How to complete this task:
The pictures are to be omitted when the entries are reproduced exactly.

Saved entries
----

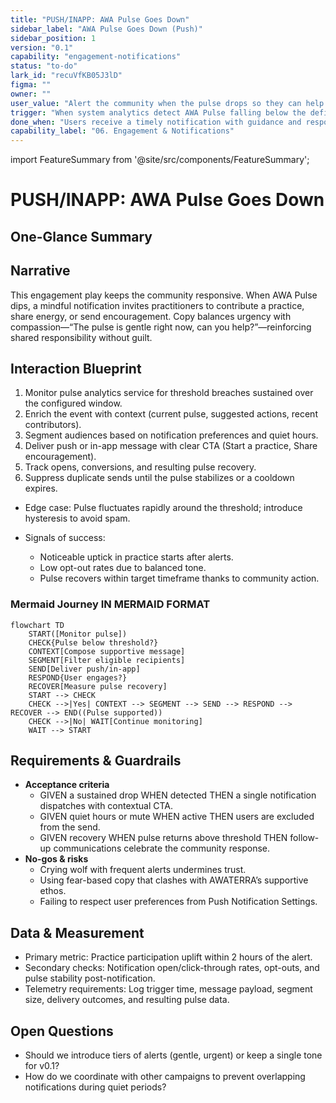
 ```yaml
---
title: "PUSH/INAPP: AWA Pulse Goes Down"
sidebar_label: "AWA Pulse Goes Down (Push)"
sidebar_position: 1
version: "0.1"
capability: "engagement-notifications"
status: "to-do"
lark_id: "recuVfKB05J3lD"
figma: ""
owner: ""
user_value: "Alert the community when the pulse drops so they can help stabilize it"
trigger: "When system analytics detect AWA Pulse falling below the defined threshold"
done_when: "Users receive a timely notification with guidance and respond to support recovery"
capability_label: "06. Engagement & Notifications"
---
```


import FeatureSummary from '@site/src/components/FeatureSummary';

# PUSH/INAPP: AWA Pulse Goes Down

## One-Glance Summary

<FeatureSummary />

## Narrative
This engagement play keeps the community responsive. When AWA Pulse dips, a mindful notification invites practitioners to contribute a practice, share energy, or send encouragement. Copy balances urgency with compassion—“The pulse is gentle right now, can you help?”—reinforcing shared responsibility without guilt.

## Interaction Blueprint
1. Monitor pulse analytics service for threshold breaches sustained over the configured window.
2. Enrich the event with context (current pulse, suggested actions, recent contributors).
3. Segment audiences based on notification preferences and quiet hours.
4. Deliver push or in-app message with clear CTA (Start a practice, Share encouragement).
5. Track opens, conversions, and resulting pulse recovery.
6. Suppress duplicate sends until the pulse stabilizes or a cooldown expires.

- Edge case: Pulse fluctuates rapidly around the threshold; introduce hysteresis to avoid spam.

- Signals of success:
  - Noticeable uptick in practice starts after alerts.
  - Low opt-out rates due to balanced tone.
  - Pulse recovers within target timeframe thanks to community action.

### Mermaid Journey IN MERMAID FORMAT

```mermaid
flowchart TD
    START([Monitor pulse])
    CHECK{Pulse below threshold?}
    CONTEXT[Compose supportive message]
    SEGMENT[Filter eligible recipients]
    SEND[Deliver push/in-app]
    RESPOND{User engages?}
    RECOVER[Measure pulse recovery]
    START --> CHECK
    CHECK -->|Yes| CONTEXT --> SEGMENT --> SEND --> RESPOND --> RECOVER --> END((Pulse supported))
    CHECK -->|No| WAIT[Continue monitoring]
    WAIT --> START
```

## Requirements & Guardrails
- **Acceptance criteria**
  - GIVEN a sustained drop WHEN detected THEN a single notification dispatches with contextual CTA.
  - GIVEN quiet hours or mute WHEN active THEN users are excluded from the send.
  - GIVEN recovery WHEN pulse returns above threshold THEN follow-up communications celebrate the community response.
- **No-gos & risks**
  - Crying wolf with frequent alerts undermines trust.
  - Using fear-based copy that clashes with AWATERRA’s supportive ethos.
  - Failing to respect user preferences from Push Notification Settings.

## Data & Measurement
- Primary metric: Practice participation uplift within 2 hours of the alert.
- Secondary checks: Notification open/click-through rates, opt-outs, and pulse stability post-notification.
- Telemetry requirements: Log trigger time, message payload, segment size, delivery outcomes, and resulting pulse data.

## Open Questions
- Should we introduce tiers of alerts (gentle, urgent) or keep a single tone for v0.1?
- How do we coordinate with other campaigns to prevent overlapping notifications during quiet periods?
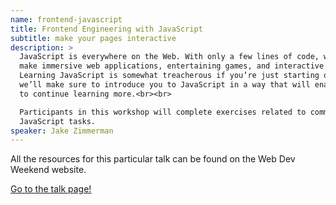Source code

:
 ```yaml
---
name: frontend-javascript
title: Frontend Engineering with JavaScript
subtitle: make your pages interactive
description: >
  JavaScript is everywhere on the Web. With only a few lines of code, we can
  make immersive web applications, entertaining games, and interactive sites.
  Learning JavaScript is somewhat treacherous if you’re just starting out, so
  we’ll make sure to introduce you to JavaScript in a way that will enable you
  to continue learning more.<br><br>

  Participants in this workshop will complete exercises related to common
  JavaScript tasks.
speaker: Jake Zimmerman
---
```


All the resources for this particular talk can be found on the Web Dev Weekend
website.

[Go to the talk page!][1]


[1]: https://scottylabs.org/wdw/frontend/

----

Exercise result:
 ```yaml
---
title: "PUSH/INAPP: AWA Pulse Goes Down"
sidebar_label: "AWA Pulse Goes Down (Push)"
sidebar_position: 1
version: "0.1"
capability: "engagement-notifications"
status: "to-do"
lark_id: "recuVfKB05J3lD"
figma: ""
owner: ""
user_value: "Alert the community when the pulse drops so they can help stabilize it"
trigger: "When system analytics detect AWA Pulse falling below the defined threshold"
done_when: "Users receive a timely notification with guidance and respond to support recovery"
capability_label: "06. Engagement & Notifications"
---
```


import FeatureSummary from '@site/src/components/FeatureSummary';

# PUSH/INAPP: AWA Pulse Goes Down

## One-Glance Summary

<FeatureSummary />

## Narrative
This engagement play keeps the community responsive. When AWA Pulse dips, a mindful notification invites practitioners to contribute a practice, share energy, or send encouragement. Copy balances urgency with compassion—“The pulse is gentle right now, can you help?”—reinforcing shared responsibility without guilt.

## Interaction Blueprint
1. Monitor pulse analytics service for threshold breaches sustained over the configured window.
2. Enrich the event with context (current pulse, suggested actions, recent contributors).
3. Segment audiences based on notification preferences and quiet hours.
4. Deliver push or in-app message with clear CTA (Start a practice, Share encouragement).
5. Track opens, conversions, and resulting pulse recovery.
6. Suppress duplicate sends until the pulse stabilizes or a cooldown expires.

- Edge case: Pulse fluctuates rapidly around the threshold; introduce hysteresis to avoid spam.

- Signals of success:
  - Noticeable uptick in practice starts after alerts.
  - Low opt-out rates due to balanced tone.
  - Pulse recovers within target timeframe thanks to community action.

### Mermaid Journey IN MERMAID FORMAT

```mermaid
flowchart TD
    START([Monitor pulse])
    CHECK{Pulse below threshold?}
    CONTEXT[Compose supportive message]
    SEGMENT[Filter eligible recipients]
    SEND[Deliver push/in-app]
    RESPOND{User engages?}
    RECOVER[Measure pulse recovery]
    START --> CHECK
    CHECK -->|Yes| CONTEXT --> SEGMENT --> SEND --> RESPOND --> RECOVER --> END((Pulse supported))
    CHECK -->|No| WAIT[Continue monitoring]
    WAIT --> START
```

## Requirements & Guardrails
- **Acceptance criteria**
  - GIVEN a sustained drop WHEN detected THEN a single notification dispatches with contextual CTA.
  - GIVEN quiet hours or mute WHEN active THEN users are excluded from the send.
  - GIVEN recovery WHEN pulse returns above threshold THEN follow-up communications celebrate the community response.
- **No-gos & risks**
  - Crying wolf with frequent alerts undermines trust.
  - Using fear-based copy that clashes with AWATERRA’s supportive ethos.
  - Failing to respect user preferences from Push Notification Settings.

## Data & Measurement
- Primary metric: Practice participation uplift within 2 hours of the alert.
- Secondary checks: Notification open/click-through rates, opt-outs, and pulse stability post-notification.
- Telemetry requirements: Log trigger time, message payload, segment size, delivery outcomes, and resulting pulse data.

## Open Questions
- Should we introduce tiers of alerts (gentle, urgent) or keep a single tone for v0.1?
- How do we coordinate with other campaigns to prevent overlapping notifications during quiet periods?
Source code

:
 ```yaml
---
name: frontend-javascript
title: Frontend Engineering with JavaScript
subtitle: make your pages interactive
description: >
  JavaScript is everywhere on the Web. With only a few lines of code, we can
  make immersive web applications, entertaining games, and interactive sites.
  Learning JavaScript is somewhat treacherous if you’re just starting out, so
  we’ll make sure to introduce you to JavaScript in a way that will enable you
  to continue learning more.<br><br>

  Participants in this workshop will complete exercises related to common
  JavaScript tasks.
speaker: Jake Zimmerman
---
```


All the resources for this particular talk can be found on the Web Dev Weekend
website.

[Go to the talk page!][1]


[1]: https://scottylabs.org/wdw/frontend/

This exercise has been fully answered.